Kubefeeds Team A dedicated and highly skilled team at Kubefeeds, driven by a passion for Kubernetes and Cloud-Native technologies, delivering innovative solutions with expertise and enthusiasm.

6 Steps To Shift Platform Engineering From Reactive to Proactive

3 min read

A common criticism of DevOps has been the lack of emphasis on the “dev” side of the equation, with most of the effort going towards optimizing the operational and security aspects. As a result, platform engineers have sometimes been perceived as mere “order takers,” simply fulfilling specific feature requests rather than proactively identifying and solving the underlying developer pain points.

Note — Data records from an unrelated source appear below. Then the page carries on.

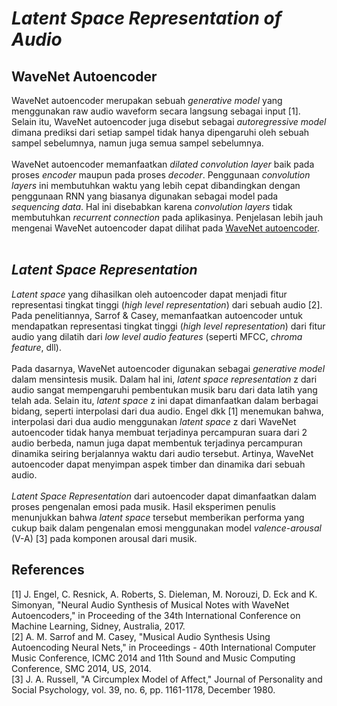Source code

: # *Latent Space Representation of Audio*

## WaveNet Autoencoder
WaveNet autoencoder merupakan sebuah *generative model* yang menggunakan raw audio waveform secara langsung sebagai input [1]. 
Selain itu, WaveNet autoencoder juga disebut sebagai *autoregressive model* dimana prediksi dari setiap sampel tidak hanya 
dipengaruhi oleh sebuah sampel sebelumnya, namun juga semua sampel sebelumnya. <br /><br />
WaveNet autoencoder memanfaatkan *dilated convolution layer* baik pada proses *encoder* maupun pada proses *decoder*. 
Penggunaan *convolution layers* ini membutuhkan waktu yang lebih cepat dibandingkan dengan penggunaan RNN yang biasanya 
digunakan sebagai model pada *sequencing data*. Hal ini disebabkan karena *convolution layers* tidak membutuhkan *recurrent 
connection* pada aplikasinya. Penjelasan lebih jauh mengenai WaveNet autoencoder dapat dilihat pada
[WaveNet autoencoder](https://magenta.tensorflow.org/nsynth).<br /><br />

## *Latent Space Representation*
*Latent space* yang dihasilkan oleh autoencoder dapat menjadi fitur representasi tingkat tinggi (*high level representation*) 
dari sebuah audio [2]. Pada penelitiannya, Sarrof & Casey, memanfaatkan autoencoder untuk mendapatkan representasi tingkat tinggi 
(*high level representation*) dari fitur audio yang dilatih dari *low level audio features* (seperti MFCC, *chroma feature*, dll).
<br /><br />
Pada dasarnya, WaveNet autoencoder digunakan sebagai *generative model* dalam mensintesis musik. 
Dalam hal ini, *latent space representation* z dari audio sangat mempengaruhi pembentukan musik baru dari data latih yang telah ada. 
Selain itu, *latent space* z ini dapat dimanfaatkan dalam berbagai bidang, seperti interpolasi dari dua audio. 
Engel dkk [1] menemukan bahwa, interpolasi dari dua audio menggunakan *latent space* z dari WaveNet autoencoder tidak hanya membuat 
terjadinya percampuran suara dari 2 audio berbeda, namun juga dapat membentuk terjadinya percampuran dinamika seiring berjalannya 
waktu dari audio tersebut. 
Artinya, WaveNet autoencoder dapat menyimpan aspek timber dan dinamika dari sebuah audio.<br /><br />
*Latent Space Representation* dari autoencoder dapat dimanfaatkan dalam proses pengenalan emosi pada musik.
Hasil eksperimen penulis menunjukkan bahwa *latent space* tersebut memberikan performa yang cukup baik dalam pengenalan emosi
menggunakan model *valence-arousal* (V-A) [3] pada komponen arousal dari musik. 

## References
[1] J. Engel, C. Resnick, A. Roberts, S. Dieleman, M. Norouzi, D. Eck and K. Simonyan, "Neural Audio Synthesis of Musical Notes with WaveNet Autoencoders," in Proceeding of the 34th International Conference on Machine Learning, Sidney, Australia, 2017.
<br />
[2] A. M. Sarrof and M. Casey, "Musical Audio Synthesis Using Autoencoding Neural Nets," in Proceedings - 40th International Computer Music Conference, ICMC 2014 and 11th Sound and Music Computing Conference, SMC 2014, US, 2014.
<br />
[3] J. A. Russell, "A Circumplex Model of Affect," Journal of Personality and Social Psychology, vol. 39, no. 6, pp. 1161-1178, December 1980.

In my job, I talk a lot with engineering leads at other companies about what’s working and not working in their platform engineering teams. One of the biggest complaints is that the teams spend most of their time throwing a surfeit of tools at various problems while rarely engaging with developers to understand their day-to-day challenges. That mentality leads them to a patchwork of disconnected solutions that fail to scale with a growing org and become more burdensome than helpful.

Instead of merely focusing on the backend infrastructure, platform engineers should start thinking like product managers. Product managers build tools and features based on user feedback and needs and prioritize user experience and value delivery.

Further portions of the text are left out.